Improvident Financial

100 years ago, more than half the settled households in England had at least one 'product' sold by Prudential Assurance under the provisions of the Industrial Assurance Acts. These laws had specifically been designed for the 'working poor' so that they could have the resources that would be needed in the event of the incapacity of the principal wage-earner, or the death of a family member. To avoid a loved one being subjected to a pauper's funeral and deposited in an unmarked grave, it was considered essential to have a 'death policy'; and it was a high priority for the household to maintain the payments towards that highly-desired end. In most cases, the premium was collected every week by an agent of the company, who entered the payment in 'the book' that he [or, rarely, she] carried along with a satchel for the money. Thousands of agents were supervised by hundreds of Inspectors, and the log of payments into the book was checked against the cash paid in and then entered into company accounts by an army of clerks. Some more sophisticated products were sold to better-off customers, notably Endowment Policies, but the death policy was an almost-universal product; because alongside the Pru there were several other major life companies [the Refuge, Royal London, Royal Liver, Liverpool Victoria etc] most of which have been transmogrified into modern insurers and wealth managers with trendy names [often just initials] as well as many smaller companies and Friendly Societies. While some of the smaller 'burial clubs' survive, most of the companies that have survived have been through a path of change that was first mapped out by the Pru.

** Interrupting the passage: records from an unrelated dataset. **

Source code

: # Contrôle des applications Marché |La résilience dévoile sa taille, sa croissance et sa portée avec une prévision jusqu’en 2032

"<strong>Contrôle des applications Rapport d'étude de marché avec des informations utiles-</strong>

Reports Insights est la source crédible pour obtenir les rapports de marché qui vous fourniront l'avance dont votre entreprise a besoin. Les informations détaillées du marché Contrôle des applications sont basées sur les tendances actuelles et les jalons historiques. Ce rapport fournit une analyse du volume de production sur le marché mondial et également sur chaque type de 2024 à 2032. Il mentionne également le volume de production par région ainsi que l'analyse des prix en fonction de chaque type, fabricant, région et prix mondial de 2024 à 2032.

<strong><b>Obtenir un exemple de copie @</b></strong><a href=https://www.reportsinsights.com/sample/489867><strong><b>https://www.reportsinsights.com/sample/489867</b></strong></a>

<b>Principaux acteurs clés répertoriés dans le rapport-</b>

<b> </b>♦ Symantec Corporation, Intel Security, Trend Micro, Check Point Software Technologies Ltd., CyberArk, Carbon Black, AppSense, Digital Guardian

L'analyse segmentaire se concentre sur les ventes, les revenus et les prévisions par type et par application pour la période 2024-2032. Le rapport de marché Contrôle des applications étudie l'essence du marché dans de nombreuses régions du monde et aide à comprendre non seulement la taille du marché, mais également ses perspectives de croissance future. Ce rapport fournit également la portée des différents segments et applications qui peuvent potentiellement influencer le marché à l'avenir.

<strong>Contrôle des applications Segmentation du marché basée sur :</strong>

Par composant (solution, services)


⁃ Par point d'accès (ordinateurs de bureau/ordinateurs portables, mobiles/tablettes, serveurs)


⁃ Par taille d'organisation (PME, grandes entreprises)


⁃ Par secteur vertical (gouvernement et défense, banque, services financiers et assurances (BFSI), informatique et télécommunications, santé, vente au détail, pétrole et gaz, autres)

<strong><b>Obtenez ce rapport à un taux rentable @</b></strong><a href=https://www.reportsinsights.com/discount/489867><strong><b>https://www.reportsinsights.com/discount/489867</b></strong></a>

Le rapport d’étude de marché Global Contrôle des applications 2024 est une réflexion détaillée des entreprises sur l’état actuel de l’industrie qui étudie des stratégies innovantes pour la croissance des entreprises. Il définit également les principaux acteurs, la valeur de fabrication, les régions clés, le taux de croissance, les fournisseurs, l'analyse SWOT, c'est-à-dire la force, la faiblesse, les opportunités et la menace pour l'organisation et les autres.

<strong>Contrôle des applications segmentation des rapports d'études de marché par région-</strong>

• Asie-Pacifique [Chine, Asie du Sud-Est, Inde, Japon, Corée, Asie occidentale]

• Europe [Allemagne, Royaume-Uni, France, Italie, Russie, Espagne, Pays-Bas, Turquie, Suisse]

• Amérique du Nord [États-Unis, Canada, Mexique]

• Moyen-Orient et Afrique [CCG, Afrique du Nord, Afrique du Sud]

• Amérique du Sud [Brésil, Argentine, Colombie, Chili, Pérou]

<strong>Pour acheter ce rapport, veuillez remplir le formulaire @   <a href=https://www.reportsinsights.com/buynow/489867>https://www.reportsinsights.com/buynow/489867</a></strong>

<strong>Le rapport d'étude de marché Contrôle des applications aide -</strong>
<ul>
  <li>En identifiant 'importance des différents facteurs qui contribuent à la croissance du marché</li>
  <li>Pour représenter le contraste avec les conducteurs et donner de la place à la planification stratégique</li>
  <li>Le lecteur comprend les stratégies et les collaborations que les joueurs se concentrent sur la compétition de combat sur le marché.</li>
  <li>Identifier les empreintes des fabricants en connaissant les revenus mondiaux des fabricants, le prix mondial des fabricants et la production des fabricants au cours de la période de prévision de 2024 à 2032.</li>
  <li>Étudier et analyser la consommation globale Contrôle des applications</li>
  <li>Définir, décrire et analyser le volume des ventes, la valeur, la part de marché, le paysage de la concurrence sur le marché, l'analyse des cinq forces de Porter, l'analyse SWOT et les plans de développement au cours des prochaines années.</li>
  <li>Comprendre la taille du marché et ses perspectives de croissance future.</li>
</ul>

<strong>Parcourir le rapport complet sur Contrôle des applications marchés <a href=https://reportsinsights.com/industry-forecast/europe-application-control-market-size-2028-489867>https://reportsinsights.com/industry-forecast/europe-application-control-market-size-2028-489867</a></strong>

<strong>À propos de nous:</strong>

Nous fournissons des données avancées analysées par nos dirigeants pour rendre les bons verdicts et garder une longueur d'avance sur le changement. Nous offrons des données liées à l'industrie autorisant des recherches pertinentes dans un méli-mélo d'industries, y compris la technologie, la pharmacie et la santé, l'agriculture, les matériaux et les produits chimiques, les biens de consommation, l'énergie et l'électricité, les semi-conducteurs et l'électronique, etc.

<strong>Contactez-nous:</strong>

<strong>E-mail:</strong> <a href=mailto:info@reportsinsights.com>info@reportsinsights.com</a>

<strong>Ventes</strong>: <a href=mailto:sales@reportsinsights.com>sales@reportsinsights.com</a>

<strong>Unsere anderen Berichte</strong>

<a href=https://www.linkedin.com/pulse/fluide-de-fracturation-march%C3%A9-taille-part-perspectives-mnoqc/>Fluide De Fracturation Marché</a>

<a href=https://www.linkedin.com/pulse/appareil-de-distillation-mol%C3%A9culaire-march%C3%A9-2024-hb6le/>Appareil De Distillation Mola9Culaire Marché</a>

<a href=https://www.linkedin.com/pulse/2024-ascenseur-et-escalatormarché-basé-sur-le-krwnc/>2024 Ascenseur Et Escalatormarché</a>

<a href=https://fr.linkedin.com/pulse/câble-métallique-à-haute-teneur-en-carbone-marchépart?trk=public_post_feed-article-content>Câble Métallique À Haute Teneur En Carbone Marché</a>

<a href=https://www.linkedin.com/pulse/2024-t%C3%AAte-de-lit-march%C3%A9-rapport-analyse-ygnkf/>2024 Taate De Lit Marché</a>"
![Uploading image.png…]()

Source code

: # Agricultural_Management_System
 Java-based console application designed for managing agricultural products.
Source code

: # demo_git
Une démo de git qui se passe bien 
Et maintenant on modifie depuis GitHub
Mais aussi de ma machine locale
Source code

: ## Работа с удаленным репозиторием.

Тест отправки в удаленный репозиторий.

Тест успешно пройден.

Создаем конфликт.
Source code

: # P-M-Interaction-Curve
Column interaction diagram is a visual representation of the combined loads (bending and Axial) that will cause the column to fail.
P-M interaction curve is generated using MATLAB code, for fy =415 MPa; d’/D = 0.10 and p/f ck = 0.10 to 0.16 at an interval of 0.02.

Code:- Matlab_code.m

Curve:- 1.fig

A generation ago, with the coming of computers, the management looked carefully at the whole structure of their market. By 1993 better-off consumers were installing computers to their homes and were happy to join the digital economy: they were the people whom the Pru decided to target. The company also wanted to convert more people into digital trading, before they would have been self-motivated to do so, so their sales force was encouraged to persuade customers in that direction. Massive advertising and information schemes were embarked upon, and sufficient business came the way of the company for it to be able to transmute itself into a wealth-management conglomerate; not repudiating its assurance roots, but developing for a different market in a different era. The whole door-to-door operation was abandoned: some customers maintained their payments by standing order if they had bank accounts, and a few went to the company's diminishing number of local offices to maintain their cash payments. Eventually, a vast number of policies lapsed and the huge cost of the door-to-door operation became a memory.

Other companies followed the lead of the Pru.

But as the digital economy developed and higher earners and permanently employed people entered the world of bank accounts and direct debits and more advanced savings and insurance products, that only provided for a minority of the less well-off in society. The ongoing fear of not having enough money to fund a family funeral has been enhanced by scare stories about the cost of a funeral; to the extent that I am now extremely irritated by the frequent repetition of an advert for a very reputable company that is trying to cream off as much of that market as can be got.

Beneath the people who can buy an 'over-fifties plan' for funeral expenses - paid for by direct debit, of course - there are a few million people [including many elderly] who do not have both computers and bank accounts. When these people need money urgently, perhaps for a funeral, they need to borrow it: and until last year there was a very solid company, Provident Financial, that met their needs in most cases. The company was represented by door-to-door agents, who knew their areas and knew how to maintain and expand their incomes by meeting the requirements both of the company and their clients. It was always expected that that there would be a proportion of defaults, the 'moonlight flit' was not just a Victorian phenomenon; and the agents knew the admonitory signs and might be able to save the contract. Then in came a 'modern management' with a 'modern model' for the business. Some of the agents were offered new contracts as salaried door-to-door collectors rather than as helpful providers of contingent finance. Such an animal was akin to a bailiff, rather than a welcome contact: a greeting was replaced by abuse at the door. Unsurprisingly, the model is a disaster and the inept individual who drove the model past the company board and into effect has been dismissed. The business has effectively been destroyed. Whether some hugely charismatic individual can be found to turn it round is questionable.

An important underpinning of the weakest layers of society has wantonly been destroyed. The consequences of this will be deeply significant.